*DATA SUPPLIED*:
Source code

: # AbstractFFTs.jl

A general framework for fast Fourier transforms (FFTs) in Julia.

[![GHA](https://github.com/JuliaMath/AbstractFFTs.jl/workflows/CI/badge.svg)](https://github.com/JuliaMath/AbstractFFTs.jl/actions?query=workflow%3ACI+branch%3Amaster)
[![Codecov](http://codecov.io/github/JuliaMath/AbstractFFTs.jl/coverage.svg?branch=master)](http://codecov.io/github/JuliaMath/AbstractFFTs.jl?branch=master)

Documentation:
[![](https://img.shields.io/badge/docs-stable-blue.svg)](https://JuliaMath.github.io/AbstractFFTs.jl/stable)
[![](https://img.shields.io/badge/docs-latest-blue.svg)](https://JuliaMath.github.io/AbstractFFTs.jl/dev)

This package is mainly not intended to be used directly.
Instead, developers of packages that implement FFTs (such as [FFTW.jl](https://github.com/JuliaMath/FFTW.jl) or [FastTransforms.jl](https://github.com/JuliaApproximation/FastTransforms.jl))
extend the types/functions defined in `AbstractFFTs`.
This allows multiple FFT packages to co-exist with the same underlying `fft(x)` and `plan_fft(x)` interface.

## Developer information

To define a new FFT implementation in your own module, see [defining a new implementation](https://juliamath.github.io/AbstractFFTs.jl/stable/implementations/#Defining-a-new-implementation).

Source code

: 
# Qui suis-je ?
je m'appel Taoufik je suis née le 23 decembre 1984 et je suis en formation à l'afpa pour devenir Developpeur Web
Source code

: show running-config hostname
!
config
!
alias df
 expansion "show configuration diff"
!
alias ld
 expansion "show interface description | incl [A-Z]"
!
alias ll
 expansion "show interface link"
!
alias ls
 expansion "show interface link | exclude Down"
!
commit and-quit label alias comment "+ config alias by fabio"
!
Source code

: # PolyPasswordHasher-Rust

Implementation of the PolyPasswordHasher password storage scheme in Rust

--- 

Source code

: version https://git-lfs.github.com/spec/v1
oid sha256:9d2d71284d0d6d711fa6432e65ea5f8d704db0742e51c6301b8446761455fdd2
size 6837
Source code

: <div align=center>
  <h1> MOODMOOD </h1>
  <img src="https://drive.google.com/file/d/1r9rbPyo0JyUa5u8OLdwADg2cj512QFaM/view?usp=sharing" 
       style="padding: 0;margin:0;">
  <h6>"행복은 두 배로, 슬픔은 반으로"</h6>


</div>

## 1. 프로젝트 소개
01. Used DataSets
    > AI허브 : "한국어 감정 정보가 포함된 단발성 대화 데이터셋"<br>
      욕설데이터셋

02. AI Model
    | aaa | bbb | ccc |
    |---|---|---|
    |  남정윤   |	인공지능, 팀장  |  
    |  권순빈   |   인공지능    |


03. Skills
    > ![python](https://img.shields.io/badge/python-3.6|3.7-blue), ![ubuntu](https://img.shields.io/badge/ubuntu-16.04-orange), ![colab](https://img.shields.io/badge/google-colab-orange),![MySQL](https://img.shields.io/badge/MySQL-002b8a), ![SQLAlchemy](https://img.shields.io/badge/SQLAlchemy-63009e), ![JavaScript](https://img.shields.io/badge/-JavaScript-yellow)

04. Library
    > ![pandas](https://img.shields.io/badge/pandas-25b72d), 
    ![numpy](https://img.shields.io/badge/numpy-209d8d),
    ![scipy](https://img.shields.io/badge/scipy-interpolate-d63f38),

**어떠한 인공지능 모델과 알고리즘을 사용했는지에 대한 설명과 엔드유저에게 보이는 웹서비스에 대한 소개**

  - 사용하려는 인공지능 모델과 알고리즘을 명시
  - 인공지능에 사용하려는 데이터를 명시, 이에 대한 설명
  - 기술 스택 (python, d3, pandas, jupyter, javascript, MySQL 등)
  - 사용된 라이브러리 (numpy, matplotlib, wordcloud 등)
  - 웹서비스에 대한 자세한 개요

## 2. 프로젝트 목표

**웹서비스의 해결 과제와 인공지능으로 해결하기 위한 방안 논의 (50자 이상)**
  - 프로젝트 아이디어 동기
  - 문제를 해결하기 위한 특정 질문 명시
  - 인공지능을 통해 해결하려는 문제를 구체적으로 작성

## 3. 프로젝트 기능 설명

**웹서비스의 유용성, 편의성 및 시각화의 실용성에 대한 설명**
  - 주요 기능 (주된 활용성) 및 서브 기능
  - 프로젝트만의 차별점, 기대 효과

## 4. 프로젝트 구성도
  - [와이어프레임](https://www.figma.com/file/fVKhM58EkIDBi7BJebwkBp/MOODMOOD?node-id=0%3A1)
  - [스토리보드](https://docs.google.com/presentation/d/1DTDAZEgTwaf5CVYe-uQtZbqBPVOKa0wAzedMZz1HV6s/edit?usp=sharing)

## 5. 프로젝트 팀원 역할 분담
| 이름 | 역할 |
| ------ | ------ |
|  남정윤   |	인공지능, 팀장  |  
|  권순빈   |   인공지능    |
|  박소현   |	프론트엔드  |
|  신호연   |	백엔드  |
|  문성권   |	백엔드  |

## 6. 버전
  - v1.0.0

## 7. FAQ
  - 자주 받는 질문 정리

*EXERCISE INSTRUCTIONS*:
An exact copy of the data, with every line intact, is the required answer.

*RESPONSE BOX*:
Source code

: # AbstractFFTs.jl

A general framework for fast Fourier transforms (FFTs) in Julia.

[![GHA](https://github.com/JuliaMath/AbstractFFTs.jl/workflows/CI/badge.svg)](https://github.com/JuliaMath/AbstractFFTs.jl/actions?query=workflow%3ACI+branch%3Amaster)
[![Codecov](http://codecov.io/github/JuliaMath/AbstractFFTs.jl/coverage.svg?branch=master)](http://codecov.io/github/JuliaMath/AbstractFFTs.jl?branch=master)

Documentation:
[![](https://img.shields.io/badge/docs-stable-blue.svg)](https://JuliaMath.github.io/AbstractFFTs.jl/stable)
[![](https://img.shields.io/badge/docs-latest-blue.svg)](https://JuliaMath.github.io/AbstractFFTs.jl/dev)

This package is mainly not intended to be used directly.
Instead, developers of packages that implement FFTs (such as [FFTW.jl](https://github.com/JuliaMath/FFTW.jl) or [FastTransforms.jl](https://github.com/JuliaApproximation/FastTransforms.jl))
extend the types/functions defined in `AbstractFFTs`.
This allows multiple FFT packages to co-exist with the same underlying `fft(x)` and `plan_fft(x)` interface.

## Developer information

To define a new FFT implementation in your own module, see [defining a new implementation](https://juliamath.github.io/AbstractFFTs.jl/stable/implementations/#Defining-a-new-implementation).

Source code

: 
# Qui suis-je ?
je m'appel Taoufik je suis née le 23 decembre 1984 et je suis en formation à l'afpa pour devenir Developpeur Web
Source code

: show running-config hostname
!
config
!
alias df
 expansion "show configuration diff"
!
alias ld
 expansion "show interface description | incl [A-Z]"
!
alias ll
 expansion "show interface link"
!
alias ls
 expansion "show interface link | exclude Down"
!
commit and-quit label alias comment "+ config alias by fabio"
!
Source code

: # PolyPasswordHasher-Rust

Implementation of the PolyPasswordHasher password storage scheme in Rust

--- 

Source code

: version https://git-lfs.github.com/spec/v1
oid sha256:9d2d71284d0d6d711fa6432e65ea5f8d704db0742e51c6301b8446761455fdd2
size 6837
Source code

: <div align=center>
  <h1> MOODMOOD </h1>
  <img src="https://drive.google.com/file/d/1r9rbPyo0JyUa5u8OLdwADg2cj512QFaM/view?usp=sharing" 
       style="padding: 0;margin:0;">
  <h6>"행복은 두 배로, 슬픔은 반으로"</h6>


</div>

## 1. 프로젝트 소개
01. Used DataSets
    > AI허브 : "한국어 감정 정보가 포함된 단발성 대화 데이터셋"<br>
      욕설데이터셋

02. AI Model
    | aaa | bbb | ccc |
    |---|---|---|
    |  남정윤   |	인공지능, 팀장  |  
    |  권순빈   |   인공지능    |


03. Skills
    > ![python](https://img.shields.io/badge/python-3.6|3.7-blue), ![ubuntu](https://img.shields.io/badge/ubuntu-16.04-orange), ![colab](https://img.shields.io/badge/google-colab-orange),![MySQL](https://img.shields.io/badge/MySQL-002b8a), ![SQLAlchemy](https://img.shields.io/badge/SQLAlchemy-63009e), ![JavaScript](https://img.shields.io/badge/-JavaScript-yellow)

04. Library
    > ![pandas](https://img.shields.io/badge/pandas-25b72d), 
    ![numpy](https://img.shields.io/badge/numpy-209d8d),
    ![scipy](https://img.shields.io/badge/scipy-interpolate-d63f38),

**어떠한 인공지능 모델과 알고리즘을 사용했는지에 대한 설명과 엔드유저에게 보이는 웹서비스에 대한 소개**

  - 사용하려는 인공지능 모델과 알고리즘을 명시
  - 인공지능에 사용하려는 데이터를 명시, 이에 대한 설명
  - 기술 스택 (python, d3, pandas, jupyter, javascript, MySQL 등)
  - 사용된 라이브러리 (numpy, matplotlib, wordcloud 등)
  - 웹서비스에 대한 자세한 개요

## 2. 프로젝트 목표

**웹서비스의 해결 과제와 인공지능으로 해결하기 위한 방안 논의 (50자 이상)**
  - 프로젝트 아이디어 동기
  - 문제를 해결하기 위한 특정 질문 명시
  - 인공지능을 통해 해결하려는 문제를 구체적으로 작성

## 3. 프로젝트 기능 설명

**웹서비스의 유용성, 편의성 및 시각화의 실용성에 대한 설명**
  - 주요 기능 (주된 활용성) 및 서브 기능
  - 프로젝트만의 차별점, 기대 효과

## 4. 프로젝트 구성도
  - [와이어프레임](https://www.figma.com/file/fVKhM58EkIDBi7BJebwkBp/MOODMOOD?node-id=0%3A1)
  - [스토리보드](https://docs.google.com/presentation/d/1DTDAZEgTwaf5CVYe-uQtZbqBPVOKa0wAzedMZz1HV6s/edit?usp=sharing)

## 5. 프로젝트 팀원 역할 분담
| 이름 | 역할 |
| ------ | ------ |
|  남정윤   |	인공지능, 팀장  |  
|  권순빈   |   인공지능    |
|  박소현   |	프론트엔드  |
|  신호연   |	백엔드  |
|  문성권   |	백엔드  |

## 6. 버전
  - v1.0.0

## 7. FAQ
  - 자주 받는 질문 정리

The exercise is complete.